Passivvertretung der staatlichen Schulen im Geschäftsbereich des Staatsministeriums in verwaltungsgerichtlichen Streitigkeiten, bei denen Ausgangsbehörden die Schulen sind

Passivvertretung der staatlichen Schulen im Geschäftsbereich des Staatsministeriums in verwaltungsgerichtlichen Streitigkeiten, bei denen Ausgangsbehörden die Schulen sind

KMBek vom 27. Juni 1997 (KWMBl. I 1997 S. 186), zuletzt geändert am 3. Januar 2000 (KWMBl.
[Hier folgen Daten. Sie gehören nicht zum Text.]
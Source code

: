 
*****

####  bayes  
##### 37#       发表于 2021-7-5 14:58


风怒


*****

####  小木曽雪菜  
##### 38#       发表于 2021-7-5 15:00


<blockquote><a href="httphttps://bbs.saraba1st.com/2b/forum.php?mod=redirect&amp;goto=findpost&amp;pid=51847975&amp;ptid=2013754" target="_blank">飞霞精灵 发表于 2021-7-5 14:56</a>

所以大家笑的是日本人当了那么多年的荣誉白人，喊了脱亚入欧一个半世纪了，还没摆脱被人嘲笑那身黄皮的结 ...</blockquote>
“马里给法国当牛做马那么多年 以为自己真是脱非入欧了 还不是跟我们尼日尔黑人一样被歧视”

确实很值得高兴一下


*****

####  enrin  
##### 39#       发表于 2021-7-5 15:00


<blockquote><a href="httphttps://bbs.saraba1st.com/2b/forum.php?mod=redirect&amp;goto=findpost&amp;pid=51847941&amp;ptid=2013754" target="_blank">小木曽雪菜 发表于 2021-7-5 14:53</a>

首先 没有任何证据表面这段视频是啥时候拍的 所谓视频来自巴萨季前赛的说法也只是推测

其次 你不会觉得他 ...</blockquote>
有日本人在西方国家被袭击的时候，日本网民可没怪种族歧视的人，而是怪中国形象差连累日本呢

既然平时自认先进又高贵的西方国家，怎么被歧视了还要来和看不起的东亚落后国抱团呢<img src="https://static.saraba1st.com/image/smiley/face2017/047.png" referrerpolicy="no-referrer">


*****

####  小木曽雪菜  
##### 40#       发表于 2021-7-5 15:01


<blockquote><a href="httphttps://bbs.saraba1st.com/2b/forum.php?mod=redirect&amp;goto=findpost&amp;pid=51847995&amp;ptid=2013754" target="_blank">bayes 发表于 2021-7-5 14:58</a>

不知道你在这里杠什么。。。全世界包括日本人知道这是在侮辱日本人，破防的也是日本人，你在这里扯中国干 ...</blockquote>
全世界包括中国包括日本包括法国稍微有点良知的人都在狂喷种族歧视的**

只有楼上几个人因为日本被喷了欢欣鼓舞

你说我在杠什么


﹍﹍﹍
I 2000 S. 28)

I. Allgemeines

1.

Die bisherige Verordnung über den Vertreter des öffentlichen Interesses vor den Gerichten der Verwaltungsgerichtsbarkeit (nunmehr Verordnung über die Landesanwaltschaft Bayern) wurde dahingehend geändert, dass in verwaltungsgerichtlichen Verfahren, die seit 1. Januar 1997 anhängig sind, der Freistaat Bayern als Beklagter oder Antragsgegner nicht mehr durch die Landesanwaltschaft, sondern durch die Ausgangsbehörde als Prozessbehörde und Zustellungsempfänger vertreten wird, solange die Vertretung nicht auf die Widerspruchsbehörde oder die örtlich zuständige Regierung (§ 1 Abs. 1 Satz 1 Nr. 1 der Verordnung über die…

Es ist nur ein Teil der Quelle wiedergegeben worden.